# New baby help...



## MOA (Sep 7, 2014)

So a little bit ago i got a new little ratty for my birthday. Hes been living with my four older boys for about six days. Im not exactly sure how old he is i want to say between 5 to 10 weeks. My older boys are... 2 are a year and 7 months another is about 9 months and the last about 6 months. 

The first few days went really well the older boys where cleaning him and i would catch them all sleeping together i even watched one of the oldest teach the baby how to get down from a high place... however I've noticed the older boys are all getting little nips on their tails and i caught the baby doing it.

He was picking up their tails and pulling on them like he was trying to drag them. He seems to have gotten a few good bites too... should i be worried? There has been a bit of blood but im just not sure if hes just playing or if its a bad behavior. ..

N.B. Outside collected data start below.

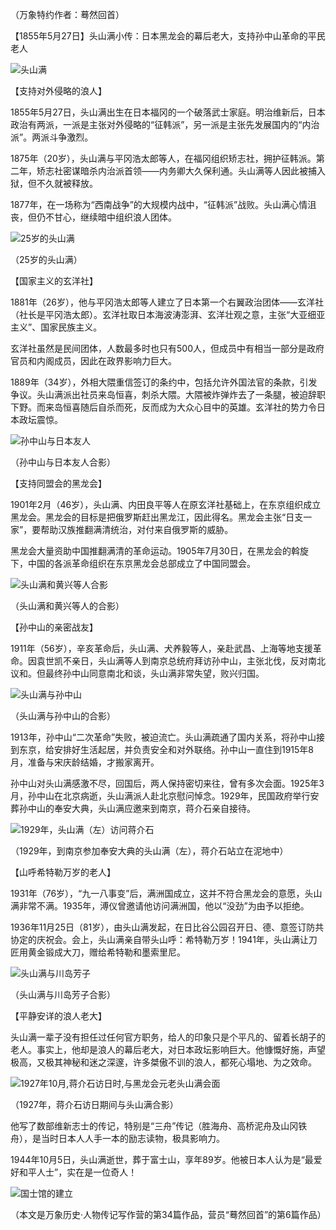 （万象特约作者：蓦然回首）

【1855年5月27日】头山满小传：日本黑龙会的幕后老大，支持孙中山革命的平民老人

![头山满](头山满.jpg)

【支持对外侵略的浪人】

1855年5月27日，头山满出生在日本福冈的一个破落武士家庭。明治维新后，日本政治有两派，一派是主张对外侵略的“征韩派”，另一派是主张先发展国内的“内治派”。两派斗争激烈。

1875年（20岁），头山满与平冈浩太郎等人，在福冈组织矫志社，拥护征韩派。第二年，矫志社密谋暗杀内治派首领——内务卿大久保利通。头山满等人因此被捕入狱，但不久就被释放。

1877年，在一场称为“西南战争”的大规模内战中，“征韩派”战败。头山满心情沮丧，但仍不甘心，继续暗中组织浪人团体。

![25岁的头山满](25岁的头山满.jpg)

（25岁的头山满）

【国家主义的玄洋社】

1881年（26岁），他与平冈浩太郎等人建立了日本第一个右翼政治团体——玄洋社（社长是平冈浩太郎）。玄洋社取日本海波涛澎湃、玄洋壮观之意，主张“大亚细亚主义”、国家民族主义。

玄洋社虽然是民间团体，人数最多时也只有500人，但成员中有相当一部分是政府官员和内阁成员，因此在政界影响力巨大。

1889年（34岁），外相大隈重信签订的条约中，包括允许外国法官的条款，引发争议。头山满派出社员来岛恒喜，刺杀大隈。大隈被炸弹炸去了一条腿，被迫辞职下野。而来岛恒喜随后自杀而死，反而成为大众心目中的英雄。玄洋社的势力令日本政坛震惊。

![孙中山与日本友人](孙中山与日本友人.jpg)

（孙中山与日本友人合影）

【支持同盟会的黑龙会】

1901年2月（46岁），头山满、内田良平等人在原玄洋社基础上，在东京组织成立黑龙会。黑龙会的目标是把俄罗斯赶出黑龙江，因此得名。黑龙会主张“日支一家”，要帮助汉族推翻满清统治，对付来自俄罗斯的威胁。

黑龙会大量资助中国推翻满清的革命运动。1905年7月30日，在黑龙会的斡旋下，中国的各派革命组织在东京黑龙会总部成立了中国同盟会。

![头山满和黄兴等人合影](头山满和黄兴等人合影.jpg)

（头山满和黄兴等人的合影）

【孙中山的亲密战友】

1911年（56岁），辛亥革命后，头山满、犬养毅等人，亲赴武昌、上海等地支援革命。因袁世凯不亲日，头山满等人到南京总统府拜访孙中山，主张北伐，反对南北议和。但最终孙中山同意南北和谈，头山满非常失望，败兴归国。

![头山满与孙中山](头山满与孙中山.jpg)

（头山满与孙中山的合影）

1913年，孙中山“二次革命”失败，被迫流亡。头山满疏通了国内关系，将孙中山接到东京，给安排好生活起居，并负责安全和对外联络。孙中山一直住到1915年8月，准备与宋庆龄结婚，才搬家离开。

孙中山对头山满感激不尽，回国后，两人保持密切来往，曾有多次会面。1925年3月，孙中山在北京病逝，头山满派人赴北京慰问悼念。1929年，民国政府举行安葬孙中山的奉安大典，头山满应邀来到南京，蒋介石亲自接待。

![1929年，头山满（左）访问蒋介石](1929年，头山满（左）访问蒋介石.jpg)

（1929年，到南京参加奉安大典的头山满（左），蒋介石站立在泥地中）

【山呼希特勒万岁的老人】

1931年（76岁），“九一八事变”后，满洲国成立，这并不符合黑龙会的意愿，头山满非常不满。1935年，溥仪曾邀请他访问满洲国，他以“没劲”为由予以拒绝。

1936年11月25日（81岁），由头山满发起，在日比谷公园召开日、德、意签订防共协定的庆祝会。会上，头山满亲自带头山呼：希特勒万岁！1941年，头山满让刀匠用黄金锻成大刀，赠给希特勒和墨索里尼。

![头山满与川岛芳子](头山满与川岛芳子.jpg)

（头山满与川岛芳子合影）

【平静安详的浪人老大】

头山满一辈子没有担任过任何官方职务，给人的印象只是个平凡的、留着长胡子的老人。事实上，他却是浪人的幕后老大，对日本政坛影响巨大。他慷慨好施，声望极高，又极其神秘和迷之深邃，许多桀傲不训的浪人，都死心塌地、为之效命。

![1927年10月,蒋介石访日时,与黑龙会元老头山满会面](1927年10月,蒋介石访日时,与黑龙会元老头山满会面.jpeg)

（1927年，蒋介石访日期间与头山满合影）

他写了数部维新志士的传记，特别是“三舟”传记（胜海舟、高桥泥舟及山冈铁舟），是当时日本人人手一本的励志读物，极具影响力。

1944年10月5日，头山满逝世，葬于富士山，享年89岁。他被日本人认为是“最爱好和平人士”，实在是一位奇人！

![国士馆的建立](国士馆的建立.jpg)

（本文是万象历史·人物传记写作营的第34篇作品，营员“蓦然回首”的第6篇作品）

Any advice would be very appreciated!


----------



## MOA (Sep 7, 2014)

Anyone?


----------



## MOA (Sep 7, 2014)

Now I've noticed hes started picking up his own tail and dragging that too?


----------



## moonkissed (Dec 26, 2011)

Well my guess is he is just being young and curious. But I would separate them at least for now. IMO he is a bit young to be with the older rats just yet. Perhaps when he is older u can reintroduce


----------



## About Pet Rats (May 7, 2014)

I also think having your baby away from the older rats for a couple of weeks wouldn't hurt. You could allow them to be all together in the cage when you're in the same room to supervise. Having them together for a few hours every day _could _be really good. You'll just have to see if the behavior continues. Might even be a good opportunity to do some training by diverting the perpetrator's attention whenever any undesirable behavior occurs.


----------



## MOA (Sep 7, 2014)

Okay thank you for your suggestions ill see if i can put him back in his old cage for a bit longer


----------



## About Pet Rats (May 7, 2014)

Keep us posted and let us know how things are going! 

Sending good wishes to you and your ratties


----------



## Rat Daddy (Sep 25, 2011)

If someone is really getting hurt I'd separate them... but if you do, you risk doing intros again which could also become a problem... I'd try and engage everyone in group activities as much as possible, keep your pack occupied with fun projects like scavenger hunts so they don't get bored and pick on each other. Also try and be the group leader and encourage playful interaction to support social bonding from the top down. As the leader of your group your rats look to you to set the standard and maintain order... when you see aggressive behavior intervene and make sure everyone knows that they need to play nice...

Best luck.


----------



## MOA (Sep 7, 2014)

In the end i kind of did what rat daddy suggested.
My two oldest boys are such stange boy rats. They love younger rats and almost take them in like mothers do so they weren't a problem. Actually the two others weren't really the problem either they just wanted to play with him and were doing everything safely.

There was never really any fighting it was just the new baby tugging on the older boys tails for whatever reason he had...

I took the baby out for bonding time and everytime i would the others would look for him like he was missing, when i put him back he would be welcomed back with happy kisses and love just like they do whenever one is away for a while. So i decided to try and leave him with them just so i wasnt breaking up their group.. (they recently lost a brother so i was a bit afraid of taking anyone away)
Whenever i saw the baby going for tails i would boop him on the nose and say no and as far as i can tell hes stopped. 

I do think he was trying to play with his new brothers and just didn't know how to yet so with a little bit of me redirecting his energy on bonding and teaching him how to play with me and his brothers everything seems fine now!


----------



## Rat Daddy (Sep 25, 2011)

Sometimes it's easy to forget that we have rats because they are smart learning animals... What good is all of that superior intellect if we are remiss at teaching our rats? We can get so hung up on what normal rat behavior is that we forget that normal for rats is to learn to live in peaceful social groups and they learn that from their parents and alphas... and in our mixed human/rat households that job falls to us.... 

Just a little loving guidance can go a long way...

Good to hear things are working out.


----------



## Sabatea (Aug 23, 2014)

This is a little bit late, sorry, but I read a while ago that tail pulling is a way rats ask each other to play. I've copied the behavior with my girls (Very gently and at the base!) and they respond with bruxing and playful behavior. He's probably just getting overexcited with it and biting too hard.


----------



## About Pet Rats (May 7, 2014)

Great job, MOA! So happy to hear about the progress. Your older boys sound like such darlings the way they take care of and dote on your little one.


----------